Separately, IFFIm is a program originally proposed by the UK government that uses pledges of future grant funding to raise money from international capital markets for immediate use. Specifically, pledges by donors are used to issue triple-A rated bonds and proceeds from the bond issues are channeled by GAVI into vaccination programs. Bonds are eventually redeemed when funds are actually disbursed by donors.

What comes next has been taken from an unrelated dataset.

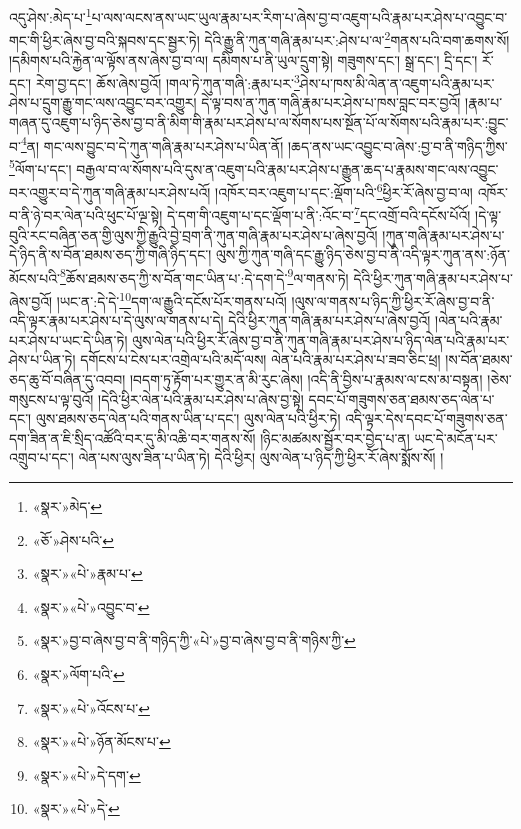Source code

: འདུ་ཤེས་:མེད་པ་\footnote{«སྣར་»མེད་}པ་ལས་ལངས་ནས་ཡང་ཡུལ་རྣམ་པར་རིག་པ་ཞེས་བྱ་བ་འཇུག་པའི་རྣམ་པར་ཤེས་པ་འབྱུང་བ་གང་གི་ཕྱིར་ཞེས་བྱ་བའི་སྐབས་དང་སྦྱར་ཏེ། དེའི་རྒྱུ་ནི་ཀུན་གཞི་རྣམ་པར་:ཤེས་པ་ལ་\footnote{«ཅོ་»ཤེས་པའི་}གནས་པའི་བག་ཆགས་སོ། །དམིགས་པའི་རྐྱེན་ལ་ལྟོས་ནས་ཞེས་བྱ་བ་ལ། དམིགས་པ་ནི་ཡུལ་དྲུག་སྟེ། གཟུགས་དང་། སྒྲ་དང་། དྲི་དང་། རོ་དང་། རེག་བྱ་དང་། ཆོས་ཞེས་བྱའོ། །གལ་ཏེ་ཀུན་གཞི་:རྣམ་པར་\footnote{«སྣར་»«པེ་»རྣམ་པ་}ཤེས་པ་ཁས་མི་ལེན་ན་འཇུག་པའི་རྣམ་པར་ཤེས་པ་དྲུག་རྒྱུ་གང་ལས་འབྱུང་བར་འགྱུར། དེ་ལྟ་བས་ན་ཀུན་གཞི་རྣམ་པར་ཤེས་པ་ཁས་བླང་བར་བྱའོ། །རྣམ་པ་གཞན་དུ་འཇུག་པ་ཉིད་ཅེས་བྱ་བ་ནི་མིག་གི་རྣམ་པར་ཤེས་པ་ལ་སོགས་པས་སྔོན་པོ་ལ་སོགས་པའི་རྣམ་པར་:བྱུང་བ་\footnote{«སྣར་»«པེ་»འབྱུང་བ་}ན། གང་ལས་བྱུང་བ་དེ་ཀུན་གཞི་རྣམ་པར་ཤེས་པ་ཡིན་ནོ། །ཆད་ནས་ཡང་འབྱུང་བ་ཞེས་:བྱ་བ་ནི་གཉིད་ཀྱིས་\footnote{«སྣར་»བྱ་བ་ཞེས་བྱ་བ་ནི་གཉིད་ཀྱི་«པེ་»བྱ་བ་ཞེས་བྱ་བ་ནི་གཉིས་ཀྱི་}ལོག་པ་དང་། བརྒྱལ་བ་ལ་སོགས་པའི་དུས་ན་འཇུག་པའི་རྣམ་པར་ཤེས་པ་རྒྱུན་ཆད་པ་རྣམས་གང་ལས་འབྱུང་བར་འགྱུར་བ་དེ་ཀུན་གཞི་རྣམ་པར་ཤེས་པའོ། །འཁོར་བར་འཇུག་པ་དང་:ལྡོག་པའི་\footnote{«སྣར་»ལོག་པའི་}ཕྱིར་རོ་ཞེས་བྱ་བ་ལ། འཁོར་བ་ནི་ཉེ་བར་ལེན་པའི་ཕུང་པོ་ལྔ་སྟེ། དེ་དག་གི་འཇུག་པ་དང་ལྡོག་པ་ནི་:འོང་བ་\footnote{«སྣར་»«པེ་»འོངས་པ་}དང་འགྲོ་བའི་དངོས་པོའོ། །དེ་ལྟ་བུའི་རང་བཞིན་ཅན་གྱི་ལུས་ཀྱི་རྒྱུའི་བྱེ་བྲག་ནི་ཀུན་གཞི་རྣམ་པར་ཤེས་པ་ཞེས་བྱའོ། །ཀུན་གཞི་རྣམ་པར་ཤེས་པ་དེ་ཉིད་ནི་ས་བོན་ཐམས་ཅད་ཀྱི་གཞི་ཉིད་དང་། ལུས་ཀྱི་ཀུན་གཞི་དང་རྒྱུ་ཉིད་ཅེས་བྱ་བ་ནི་འདི་ལྟར་ཀུན་ནས་:ཉོན་མོངས་པའི་\footnote{«སྣར་»«པེ་»ཉོན་མོངས་པ་}ཆོས་ཐམས་ཅད་ཀྱི་ས་བོན་གང་ཡིན་པ་:དེ་དག་དེ་\footnote{«སྣར་»«པེ་»དེ་དག་}ལ་གནས་ཏེ། དེའི་ཕྱིར་ཀུན་གཞི་རྣམ་པར་ཤེས་པ་ཞེས་བྱའོ། །ཡང་ན་:དེ་དེ་\footnote{«སྣར་»«པེ་»དེ་}དག་ལ་རྒྱུའི་དངོས་པོར་གནས་པའོ། །ལུས་ལ་གནས་པ་ཉིད་ཀྱི་ཕྱིར་རོ་ཞེས་བྱ་བ་ནི་འདི་ལྟར་རྣམ་པར་ཤེས་པ་དེ་ལུས་ལ་གནས་པ་དེ། དེའི་ཕྱིར་ཀུན་གཞི་རྣམ་པར་ཤེས་པ་ཞེས་བྱའོ། །ལེན་པའི་རྣམ་པར་ཤེས་པ་ཡང་དེ་ཡིན་ཏེ། ལུས་ལེན་པའི་ཕྱིར་རོ་ཞེས་བྱ་བ་ནི་ཀུན་གཞི་རྣམ་པར་ཤེས་པ་ཉིད་ལེན་པའི་རྣམ་པར་ཤེས་པ་ཡིན་ཏེ། དགོངས་པ་ངེས་པར་འགྲེལ་པའི་མདོ་ལས། ལེན་པའི་རྣམ་པར་ཤེས་པ་ཟབ་ཅིང་ཕྲ། །ས་བོན་ཐམས་ཅད་ཆུ་བོ་བཞིན་དུ་འབབ། །བདག་ཏུ་རྟོག་པར་གྱུར་ན་མི་རུང་ཞེས། །འདི་ནི་བྱིས་པ་རྣམས་ལ་ངས་མ་བསྟན། །ཅེས་གསུངས་པ་ལྟ་བུའོ། །དེའི་ཕྱིར་ལེན་པའི་རྣམ་པར་ཤེས་པ་ཞེས་བྱ་སྟེ། དབང་པོ་གཟུགས་ཅན་ཐམས་ཅད་ལེན་པ་དང་། ལུས་ཐམས་ཅད་ལེན་པའི་གནས་ཡིན་པ་དང་། ལུས་ལེན་པའི་ཕྱིར་ཏེ། འདི་ལྟར་དེས་དབང་པོ་གཟུགས་ཅན་དག་ཟིན་ན་ཇི་སྲིད་འཚོའི་བར་དུ་མི་འཆི་བར་གནས་སོ། །ཉིང་མཚམས་སྦྱོར་བར་བྱེད་པ་ན། ཡང་དེ་མངོན་པར་འགྲུབ་པ་དང་། ལེན་པས་ལུས་ཟིན་པ་ཡིན་ཏེ། དེའི་ཕྱིར། ལུས་ལེན་པ་ཉིད་ཀྱི་ཕྱིར་རོ་ཞེས་སྨོས་སོ། །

The initial IFFIm bond issue in November 2006 raised USD 1 billion, based on pledges from the UK, Italy, France, Spain, Sweden and Norway. Over the next decade, IFFIm is expected to raise a total of USD 4 billion from existing and new sponsors, such as South Africa and Brazil. That investment is expected to prevent deaths of more than 5 million children and an equal number of adults between 2006 and 2015.

An early look ahead

When Dr. de Quadros was invited by Novartis to an international conference in Siena, Italy last summer to discuss plans for NVGH, he quickly became convinced that the institute was a timely initiative that could make crucial contributions in improving access to vaccines in the developing world. “There is a whole array of things that needs to be tackled,” he adds. “What’s the most cost-effective way to deliver a product; how much can NVGH contribute in terms of looking at the installed capacity for diagnostics, and for disease surveillance. This idea of training is also brilliant – to have younger people being trained at the lab bench as well as doing studies in the field and looking at community acceptance. It’s fundamental. And it’s very encouraging to see that NVGH is looking at these downstream aspects of vaccine research and development at such an early stage of operations,” he adds.

“This is something that will give added visibility to the field of neglected diseases,” he says with a smile. “The idea has been very well received by people I talk to in Washington D.C. and other world capitals. In fact, many have even begun to ask why it took so long for someone to finally decide to do it.”